I am not an expert on Chinese culture but I am Chinese. That makes me qualified enough to speak on some subjects. We are very superstitous. We clean house for the new year so we have space to receive. But we clean before and not on New Year’s Day. No sweeping because you might sweep out good fortune. No washing hair either for the same reason. You might wash fortunes away. I did vacuum today. Too much dog hair. But I will mark February 16th as a no clean day. Red symbolizes good fortune and joy. Money gifts are given in red packets. I like this idea of gifting. It does away with the shopping frenzy and the wrapping. Energy and joy are retained.

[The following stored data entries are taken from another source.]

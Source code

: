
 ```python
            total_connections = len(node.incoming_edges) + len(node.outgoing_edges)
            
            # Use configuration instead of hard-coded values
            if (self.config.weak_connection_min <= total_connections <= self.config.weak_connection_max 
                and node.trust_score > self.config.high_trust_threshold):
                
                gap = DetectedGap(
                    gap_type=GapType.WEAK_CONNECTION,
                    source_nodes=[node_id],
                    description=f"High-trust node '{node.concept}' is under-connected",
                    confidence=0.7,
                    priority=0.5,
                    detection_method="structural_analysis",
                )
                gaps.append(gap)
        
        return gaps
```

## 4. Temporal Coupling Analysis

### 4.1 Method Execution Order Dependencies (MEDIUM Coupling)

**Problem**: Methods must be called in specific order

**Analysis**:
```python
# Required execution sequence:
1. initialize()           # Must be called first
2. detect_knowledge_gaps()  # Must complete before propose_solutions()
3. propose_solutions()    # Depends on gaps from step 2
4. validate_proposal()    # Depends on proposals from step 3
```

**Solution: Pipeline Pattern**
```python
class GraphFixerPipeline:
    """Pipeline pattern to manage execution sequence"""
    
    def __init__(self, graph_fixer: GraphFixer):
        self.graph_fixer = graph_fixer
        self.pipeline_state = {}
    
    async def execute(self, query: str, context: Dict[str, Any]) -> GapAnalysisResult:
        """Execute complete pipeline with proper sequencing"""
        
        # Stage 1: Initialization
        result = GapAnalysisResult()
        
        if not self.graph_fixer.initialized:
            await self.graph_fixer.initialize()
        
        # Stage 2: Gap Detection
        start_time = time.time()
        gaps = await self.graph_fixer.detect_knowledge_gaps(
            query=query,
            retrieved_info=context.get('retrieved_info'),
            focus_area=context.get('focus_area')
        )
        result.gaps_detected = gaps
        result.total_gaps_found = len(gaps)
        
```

Like all cultures, we celebrate the new year with food. We wear new clothes, something red for females. I remembered that and wore my almost good as new red sweater today. We took my parents for dim sim at a new Chinese restaurant, the Asian Garden. My mother is always keen on trying new places and menus. It was perfect.  Only a stone’s throw away and the dining room surrounded by windows on the second floor. There was only one problem.  The dim sim menu was on an iPad in Chinese and English. It was new to us. We didn’t know to use it to order. They usually bring carts loaded with dim sims around to the tables. We could see what we get. The waiter helped us with the iPad but he spoke very fast. We let my mother order since she knows best. She is hard of hearing so there was a little mix up. But it was all good.

My blood sugar is running low. I am really struggling now. It feels like torture. I best go put some fuel in my tank. I think supper is going to be late.

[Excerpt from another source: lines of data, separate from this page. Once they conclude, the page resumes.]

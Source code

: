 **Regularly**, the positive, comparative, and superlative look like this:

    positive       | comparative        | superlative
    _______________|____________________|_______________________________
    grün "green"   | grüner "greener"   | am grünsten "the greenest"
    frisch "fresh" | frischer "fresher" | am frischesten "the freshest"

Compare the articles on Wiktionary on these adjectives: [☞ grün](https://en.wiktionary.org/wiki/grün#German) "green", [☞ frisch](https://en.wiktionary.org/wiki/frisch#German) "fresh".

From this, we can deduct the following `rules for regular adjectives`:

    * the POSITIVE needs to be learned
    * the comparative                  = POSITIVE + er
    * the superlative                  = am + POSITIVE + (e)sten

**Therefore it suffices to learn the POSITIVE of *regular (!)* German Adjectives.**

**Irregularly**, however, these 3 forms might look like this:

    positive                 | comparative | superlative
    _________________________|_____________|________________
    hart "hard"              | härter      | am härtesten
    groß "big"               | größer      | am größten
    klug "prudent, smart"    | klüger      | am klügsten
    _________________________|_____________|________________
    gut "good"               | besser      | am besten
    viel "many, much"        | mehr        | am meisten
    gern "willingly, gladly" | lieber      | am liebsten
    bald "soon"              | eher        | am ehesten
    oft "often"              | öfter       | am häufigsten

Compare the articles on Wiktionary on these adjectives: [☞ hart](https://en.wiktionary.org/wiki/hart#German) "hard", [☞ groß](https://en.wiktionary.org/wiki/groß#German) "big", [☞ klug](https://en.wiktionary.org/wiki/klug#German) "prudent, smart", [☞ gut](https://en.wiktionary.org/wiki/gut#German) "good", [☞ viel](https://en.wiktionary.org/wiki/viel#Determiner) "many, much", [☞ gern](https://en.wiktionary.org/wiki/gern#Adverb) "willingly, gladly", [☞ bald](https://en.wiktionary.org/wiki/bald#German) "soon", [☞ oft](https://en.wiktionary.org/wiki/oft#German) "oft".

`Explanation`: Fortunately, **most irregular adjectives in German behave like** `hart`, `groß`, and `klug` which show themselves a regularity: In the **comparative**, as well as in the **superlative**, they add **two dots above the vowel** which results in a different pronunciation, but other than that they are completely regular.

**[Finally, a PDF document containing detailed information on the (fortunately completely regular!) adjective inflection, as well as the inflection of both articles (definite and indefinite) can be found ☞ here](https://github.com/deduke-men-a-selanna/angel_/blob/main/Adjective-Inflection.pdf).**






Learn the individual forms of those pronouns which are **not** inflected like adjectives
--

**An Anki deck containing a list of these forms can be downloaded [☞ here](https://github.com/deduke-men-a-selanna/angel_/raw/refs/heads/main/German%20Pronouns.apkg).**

THE SPIRIT OF CELEBRATIONS

IMG_1364I’m thinking of past Christmases and New Years as I awake in the dark this morning.  I’m thinking that it would be much easier if it was in July.  There would be no snow, heavy coats, scarves and boots, coughs or runny noses to deal with.  Life would be lighter and easier…would it not?

I’m also thinking back to my childhood in China, of New Year’s Eve.  Seems to me that is the only memory I have of a true celebration ….. a welcoming in of the new year and paying homage to the one past.  That is my interpretation of the rituals,  for I was but a child when I left my homeland.  That is how I like to remember it.

I’m feeling my loss, as a child of immigrants to this country….the  loss of my Chinese-ness, my culture, my heritage.  But I have spent many more years here than there and I can never go home again.  I am a stranger in both lands.   Sometimes it is necessary to feel our pain and losses in order to move ahead.  I have felt that pain many times.  But I also have gained much because of that sense of loss.

I really do not want to dwell on pain and losses.  They are not always real, but things our mind grab onto, maybe because of something someone said or done.  Who knows what is in another’s mind or heart.  And you cannot understand it so you write your own interpretation.  You allow yourself to doubt and you let poison in.  You hurt.  How does that help?  Better that we celebrate, however we can, to let in the light.

I like the Chinese ways of ushering in the new by cleaning and clearing out stale and stagnant chi.  Gung Hee Fat Choy! Happy New Year! Chinese tradition is to bring the new year in with clean house, new clothes and to receive/give red envelopes of money ..symbol of prosperity. My childhood memory is of our house being warmed by the fires tended by the women in our family as they made sweets and dim sims in the night.  Perhaps one day I will learn how to make some of them.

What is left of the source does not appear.